Yup, your method will work...
A bit more accurate way is to use your antenna analyzer (or an RF generator)
as an rf voltage source and a VOM with an RF voltage probe... (you can make an
RF probe in minutes  see the ARRL handbook)
For those who have not done this before just remember one fact  the driven
end of a quarter wave stub reverses the impedence seen at it's far end.. So, if
the far end is infinite impedence (open circuit) it will be zero ohms impedence
at the driven end...
First cut the coax to a computed .25 wave, plus a bit, then by leaving the
far end open circuited and frequency sweeping for the frequency that shows zero
volts at the driven end gradually cut the coax so it is a quarter wave (zero
volts @ 90 deg) on your chosen frequency...
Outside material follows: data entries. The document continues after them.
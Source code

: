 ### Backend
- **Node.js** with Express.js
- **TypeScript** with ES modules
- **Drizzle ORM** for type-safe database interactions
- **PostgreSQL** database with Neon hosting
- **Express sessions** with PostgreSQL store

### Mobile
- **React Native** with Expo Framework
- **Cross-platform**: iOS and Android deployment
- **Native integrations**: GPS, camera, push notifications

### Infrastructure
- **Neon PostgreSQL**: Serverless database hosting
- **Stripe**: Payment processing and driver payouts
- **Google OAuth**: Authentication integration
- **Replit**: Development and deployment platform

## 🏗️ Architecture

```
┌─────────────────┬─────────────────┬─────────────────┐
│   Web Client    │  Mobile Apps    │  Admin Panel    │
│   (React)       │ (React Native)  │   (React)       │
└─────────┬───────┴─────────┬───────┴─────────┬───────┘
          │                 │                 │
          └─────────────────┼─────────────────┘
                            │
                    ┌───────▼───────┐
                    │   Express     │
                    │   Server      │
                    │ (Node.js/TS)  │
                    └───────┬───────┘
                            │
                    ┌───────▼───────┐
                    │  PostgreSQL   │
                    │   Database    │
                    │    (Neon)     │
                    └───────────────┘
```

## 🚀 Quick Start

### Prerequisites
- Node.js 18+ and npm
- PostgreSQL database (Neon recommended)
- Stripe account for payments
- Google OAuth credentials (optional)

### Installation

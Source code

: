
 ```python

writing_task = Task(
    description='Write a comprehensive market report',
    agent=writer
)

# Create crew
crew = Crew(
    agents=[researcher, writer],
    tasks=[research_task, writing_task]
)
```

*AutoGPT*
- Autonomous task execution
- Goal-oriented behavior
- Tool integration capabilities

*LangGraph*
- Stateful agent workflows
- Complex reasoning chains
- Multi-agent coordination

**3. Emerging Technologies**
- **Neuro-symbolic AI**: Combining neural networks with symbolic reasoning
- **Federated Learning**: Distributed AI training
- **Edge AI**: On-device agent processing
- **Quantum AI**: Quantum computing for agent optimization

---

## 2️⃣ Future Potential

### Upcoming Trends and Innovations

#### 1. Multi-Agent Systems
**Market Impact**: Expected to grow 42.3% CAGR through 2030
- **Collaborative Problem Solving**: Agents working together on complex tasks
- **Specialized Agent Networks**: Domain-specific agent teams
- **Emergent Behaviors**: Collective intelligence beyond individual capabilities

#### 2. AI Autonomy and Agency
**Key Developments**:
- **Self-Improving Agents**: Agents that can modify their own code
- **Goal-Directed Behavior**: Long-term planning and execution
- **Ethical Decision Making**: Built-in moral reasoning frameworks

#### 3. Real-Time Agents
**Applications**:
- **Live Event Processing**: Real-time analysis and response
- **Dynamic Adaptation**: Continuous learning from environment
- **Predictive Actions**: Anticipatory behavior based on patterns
By doing it this way you eliminate the variables that the coax may not have
the velocity factor claimed by the manufacturer, etc...
Then measure the length and compute your inches per degree and do your final
cut to your desired degrees...
****************************************************************************
The other way is the same method  but to calculate at what frequency your 71
degree stub will be 90 degrees electrically... Then use the method above to
directly cut the stub to the 90 degree point at that offset frequency  which
means it will be 71 degrees at the desired frequency...
As example, we want a 71 degree stub at 3500kc.. At what frequency will that
stub be equal to 90 degrees? The proportion is:
71 90
 = 
3500 X
Cross multiply 90 x 3500 = 71 times X
or 315000 = 71 X
or X = 315000 / 71
and X = 4436.6 kc
So, cut your stub for 90 degrees at 4436.6 and it will be 71 degrees at
3500...
You guys can check my math for brain farts, etc...
And, yes I know about 0.7 volts loss across the diode and offsets and
oscillator pulling and hysteresis, etc.. But this is ham radio not the physics
lab and this will get him as close enough for variable frequency ham use...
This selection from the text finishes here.